I would like to express my thanks again and hope to get your reply and answer!😀

Answer 1 · 2024-03-19T11:34:52.000Z

by changing the lines 48, 49 in the file utils/loader.py as follow:
workers_train = training_params.get('workers_train', 0) # 1 16
workers_val = training_params.get('workers_val', 0) # 1 16

It looks like an error caused by pickle when running on multiple workers.

Answer 2 · 2024-03-19T12:49:32.000Z

@xiaolangha Thank you very much for your answer! The problem has been solved successfully. The magic point can be trained normally now😀.
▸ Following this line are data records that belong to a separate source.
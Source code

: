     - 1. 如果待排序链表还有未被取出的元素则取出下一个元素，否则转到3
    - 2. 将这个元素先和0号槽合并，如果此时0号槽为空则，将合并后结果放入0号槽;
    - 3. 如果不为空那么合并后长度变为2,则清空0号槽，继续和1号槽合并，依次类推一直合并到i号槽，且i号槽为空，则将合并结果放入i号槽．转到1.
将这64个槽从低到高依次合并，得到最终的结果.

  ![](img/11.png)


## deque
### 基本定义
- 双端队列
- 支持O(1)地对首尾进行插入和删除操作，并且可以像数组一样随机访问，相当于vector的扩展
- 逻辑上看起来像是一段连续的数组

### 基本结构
Answer 3 · 2024-03-19T13:30:30.000Z

@kamen-kkr I saw it in the issues, you can take a look: #54 . I am also reproducing this, but I always make mistakes. Currently, I am also training step 1: Python train4. py train_base configs/magicpoint_shapes-pair. yaml magicpoint_synth -- eval. If there are any issues, we can communicate together

Answer 4 · 2024-03-20T01:47:23.000Z

@xiaolangha In Step 1, what was your training speed? I have only completed 1/4 of the total rounds after 8 hours of training, due to the parallel works being set to 0.

Answer 5 · 2024-03-22T15:09:42.000Z

@xiaolangha In Step 1, what was your training speed? I have only completed 1/4 of the total rounds after 8 hours of training, due to the parallel works being set to 0.

I had the same question and I think I find the way to solve it. The step 1 takes 27hours at the speed of 3 it/s. Then I find if you set the workers_train larger (such as 8 I set), the speed comes to 10 it/s and it will use 8 cpus.

Answer 6 · 2024-03-23T03:38:40.000Z

@jehovahlbf @kamen-kkr
Due to the constant power outage here, I did not have a complete training process.
But I did a test as you said,
（1）workers_train ', 0, workers_val', 0.
In this case, if batch_size is 64, the speed is 1-2it/s, and 1 GPU is used.
If batch_size is 8 and the speed reaches 5-7it/s, use 1 GPU.

Of course, I haven't finished training, it's just what I saw at the beginning of the training

（2）Workers_train ', 8, in this case, the previous error is reported again: "NotImplementedError: pool objects cannot be passed between processes or pickled"

File "D:\DeepLearning\Anaconda3\envs\pytorch-superpoint-master\lib\multiprocessing\reduction.py", line 60, in dump
ForkingPickler(file, protocol).dump(obj)
File "D:\DeepLearning\Anaconda3\envs\pytorch-superpoint-master\lib\multiprocessing\pool.py", line 535, in reduce
'pool objects cannot be passed between processes or pickled'
NotImplementedError: pool objects cannot be passed between processes or pickled

(pytorch-superpoint-master) D:\DeepLearning\two\hwj_DeepLearning\pytorch-superpoint-master>Traceback (most recent call last):
File "", line 1, in
File "D:\DeepLearning\Anaconda3\envs\pytorch-superpoint-master\lib\multiprocessing\spawn.py", line 105, in spawn_main
exitcode = _main(fd)
File "D:\DeepLearning\Anaconda3\envs\pytorch-superpoint-master\lib\multiprocessing\spawn.py", line 115, in _main
self = reduction.pickle.load(from_parent)
EOFError: Ran out of input